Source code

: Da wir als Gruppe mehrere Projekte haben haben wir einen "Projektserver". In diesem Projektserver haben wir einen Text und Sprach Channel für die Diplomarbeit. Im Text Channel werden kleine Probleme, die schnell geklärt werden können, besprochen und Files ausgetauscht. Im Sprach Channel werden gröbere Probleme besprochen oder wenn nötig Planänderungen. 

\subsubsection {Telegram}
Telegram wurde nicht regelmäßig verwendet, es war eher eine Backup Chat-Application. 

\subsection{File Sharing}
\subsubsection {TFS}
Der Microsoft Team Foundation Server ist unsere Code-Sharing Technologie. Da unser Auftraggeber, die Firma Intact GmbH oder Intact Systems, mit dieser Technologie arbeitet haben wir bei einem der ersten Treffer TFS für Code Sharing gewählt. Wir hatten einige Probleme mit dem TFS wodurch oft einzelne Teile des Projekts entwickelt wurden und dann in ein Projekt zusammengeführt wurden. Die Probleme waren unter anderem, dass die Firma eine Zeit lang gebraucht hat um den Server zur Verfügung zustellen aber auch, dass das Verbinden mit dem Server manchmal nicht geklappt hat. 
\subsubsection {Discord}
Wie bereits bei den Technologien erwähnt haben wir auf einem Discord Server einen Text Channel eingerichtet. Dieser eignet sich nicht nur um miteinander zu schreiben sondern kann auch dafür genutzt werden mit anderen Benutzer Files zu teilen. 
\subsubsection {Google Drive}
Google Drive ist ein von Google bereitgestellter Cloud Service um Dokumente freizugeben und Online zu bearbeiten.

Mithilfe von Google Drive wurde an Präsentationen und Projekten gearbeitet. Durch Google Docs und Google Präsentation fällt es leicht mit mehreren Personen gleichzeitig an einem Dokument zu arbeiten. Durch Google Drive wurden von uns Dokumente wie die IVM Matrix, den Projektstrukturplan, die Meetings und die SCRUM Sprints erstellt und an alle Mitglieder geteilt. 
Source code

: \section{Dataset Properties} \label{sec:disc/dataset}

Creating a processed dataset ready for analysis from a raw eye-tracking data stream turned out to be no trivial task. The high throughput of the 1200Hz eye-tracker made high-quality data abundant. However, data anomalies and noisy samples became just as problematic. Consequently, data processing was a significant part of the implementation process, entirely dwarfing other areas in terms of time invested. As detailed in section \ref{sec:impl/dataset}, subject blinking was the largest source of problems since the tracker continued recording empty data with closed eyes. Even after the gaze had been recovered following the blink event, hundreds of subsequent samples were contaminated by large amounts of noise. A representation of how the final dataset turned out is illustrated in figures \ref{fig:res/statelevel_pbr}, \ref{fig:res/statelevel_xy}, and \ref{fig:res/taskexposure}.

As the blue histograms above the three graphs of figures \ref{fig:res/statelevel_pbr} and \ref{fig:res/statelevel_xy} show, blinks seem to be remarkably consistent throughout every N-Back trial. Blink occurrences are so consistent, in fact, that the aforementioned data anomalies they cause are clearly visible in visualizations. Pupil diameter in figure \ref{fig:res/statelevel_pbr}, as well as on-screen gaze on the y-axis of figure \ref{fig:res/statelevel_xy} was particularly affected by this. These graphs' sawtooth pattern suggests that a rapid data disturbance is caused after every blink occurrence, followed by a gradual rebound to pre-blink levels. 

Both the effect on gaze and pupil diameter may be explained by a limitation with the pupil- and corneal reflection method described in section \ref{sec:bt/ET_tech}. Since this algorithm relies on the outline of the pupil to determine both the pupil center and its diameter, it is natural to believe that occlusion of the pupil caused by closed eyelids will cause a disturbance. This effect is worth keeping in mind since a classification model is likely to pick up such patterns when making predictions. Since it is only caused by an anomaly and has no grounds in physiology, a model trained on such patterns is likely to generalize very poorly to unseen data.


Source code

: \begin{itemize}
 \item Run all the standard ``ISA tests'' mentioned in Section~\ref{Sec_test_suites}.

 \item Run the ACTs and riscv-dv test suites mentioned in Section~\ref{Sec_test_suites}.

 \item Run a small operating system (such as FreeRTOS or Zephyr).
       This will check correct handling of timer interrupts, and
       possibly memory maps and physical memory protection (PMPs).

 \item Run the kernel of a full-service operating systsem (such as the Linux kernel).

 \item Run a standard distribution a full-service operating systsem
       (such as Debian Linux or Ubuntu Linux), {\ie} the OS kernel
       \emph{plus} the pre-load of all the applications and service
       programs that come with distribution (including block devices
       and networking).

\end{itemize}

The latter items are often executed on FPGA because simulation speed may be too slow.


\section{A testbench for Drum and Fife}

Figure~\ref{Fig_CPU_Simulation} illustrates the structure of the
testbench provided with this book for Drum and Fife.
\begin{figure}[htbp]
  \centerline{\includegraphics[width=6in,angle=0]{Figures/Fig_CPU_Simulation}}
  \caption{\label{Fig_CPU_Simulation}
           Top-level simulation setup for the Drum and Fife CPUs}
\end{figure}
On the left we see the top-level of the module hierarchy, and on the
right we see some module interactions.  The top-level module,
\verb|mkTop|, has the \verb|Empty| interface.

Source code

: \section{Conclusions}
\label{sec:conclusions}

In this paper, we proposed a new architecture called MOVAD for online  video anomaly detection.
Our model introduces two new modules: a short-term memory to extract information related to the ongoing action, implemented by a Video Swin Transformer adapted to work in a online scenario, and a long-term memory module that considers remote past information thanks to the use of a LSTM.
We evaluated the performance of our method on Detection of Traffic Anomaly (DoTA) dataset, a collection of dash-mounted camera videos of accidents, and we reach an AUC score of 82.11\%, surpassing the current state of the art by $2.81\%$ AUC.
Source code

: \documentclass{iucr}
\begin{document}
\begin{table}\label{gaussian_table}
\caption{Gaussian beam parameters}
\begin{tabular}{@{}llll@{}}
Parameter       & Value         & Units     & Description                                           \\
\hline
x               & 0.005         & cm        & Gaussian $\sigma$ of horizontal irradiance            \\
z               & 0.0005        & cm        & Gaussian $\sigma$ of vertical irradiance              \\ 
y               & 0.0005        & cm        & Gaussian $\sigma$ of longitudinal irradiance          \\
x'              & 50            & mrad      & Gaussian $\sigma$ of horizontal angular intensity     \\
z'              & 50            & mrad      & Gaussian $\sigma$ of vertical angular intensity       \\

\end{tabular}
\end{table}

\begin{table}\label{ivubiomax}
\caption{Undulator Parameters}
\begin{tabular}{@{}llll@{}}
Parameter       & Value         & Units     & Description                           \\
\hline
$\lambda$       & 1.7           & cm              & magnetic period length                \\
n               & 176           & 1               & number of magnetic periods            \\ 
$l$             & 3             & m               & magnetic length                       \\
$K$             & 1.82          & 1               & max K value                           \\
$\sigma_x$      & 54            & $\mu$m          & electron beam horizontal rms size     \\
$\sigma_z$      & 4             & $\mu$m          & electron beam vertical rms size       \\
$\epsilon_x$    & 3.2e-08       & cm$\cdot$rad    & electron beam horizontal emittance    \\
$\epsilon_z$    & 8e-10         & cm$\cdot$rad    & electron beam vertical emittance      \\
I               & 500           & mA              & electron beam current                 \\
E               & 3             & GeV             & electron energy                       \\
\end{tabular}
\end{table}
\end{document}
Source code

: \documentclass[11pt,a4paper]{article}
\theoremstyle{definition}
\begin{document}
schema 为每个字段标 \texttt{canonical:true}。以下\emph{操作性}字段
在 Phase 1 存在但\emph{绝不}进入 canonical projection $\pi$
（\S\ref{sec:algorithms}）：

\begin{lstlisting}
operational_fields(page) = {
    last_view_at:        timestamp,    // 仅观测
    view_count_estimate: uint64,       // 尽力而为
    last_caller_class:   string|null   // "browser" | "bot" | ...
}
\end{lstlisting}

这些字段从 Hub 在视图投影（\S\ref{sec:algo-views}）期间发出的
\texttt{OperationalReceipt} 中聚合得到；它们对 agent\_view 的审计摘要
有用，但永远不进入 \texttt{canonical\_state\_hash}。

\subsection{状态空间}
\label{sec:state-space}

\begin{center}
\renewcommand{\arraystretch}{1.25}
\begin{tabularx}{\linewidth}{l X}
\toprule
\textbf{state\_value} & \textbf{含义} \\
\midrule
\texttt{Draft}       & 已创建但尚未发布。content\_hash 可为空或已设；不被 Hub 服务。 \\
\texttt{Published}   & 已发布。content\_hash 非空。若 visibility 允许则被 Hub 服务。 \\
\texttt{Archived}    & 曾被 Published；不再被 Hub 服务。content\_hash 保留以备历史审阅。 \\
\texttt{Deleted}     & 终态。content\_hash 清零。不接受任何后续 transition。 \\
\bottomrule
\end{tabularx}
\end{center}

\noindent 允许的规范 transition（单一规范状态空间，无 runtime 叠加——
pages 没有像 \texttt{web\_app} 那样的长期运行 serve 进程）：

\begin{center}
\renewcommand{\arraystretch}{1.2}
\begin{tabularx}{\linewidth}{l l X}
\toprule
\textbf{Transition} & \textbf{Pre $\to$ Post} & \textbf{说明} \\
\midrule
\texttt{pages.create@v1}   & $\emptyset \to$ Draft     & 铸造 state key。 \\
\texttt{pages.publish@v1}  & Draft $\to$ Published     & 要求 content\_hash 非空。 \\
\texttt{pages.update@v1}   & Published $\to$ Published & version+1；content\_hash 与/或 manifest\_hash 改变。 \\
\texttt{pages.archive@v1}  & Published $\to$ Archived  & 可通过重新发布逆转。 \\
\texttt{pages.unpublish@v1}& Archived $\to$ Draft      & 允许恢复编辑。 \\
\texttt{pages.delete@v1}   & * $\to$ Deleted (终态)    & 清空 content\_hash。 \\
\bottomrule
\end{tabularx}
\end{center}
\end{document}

**YOUR GOAL**
Look through the listing above and count the lines where the string "emittance" appears. Report the number only.

**OUTPUT FOR THIS TASK**
2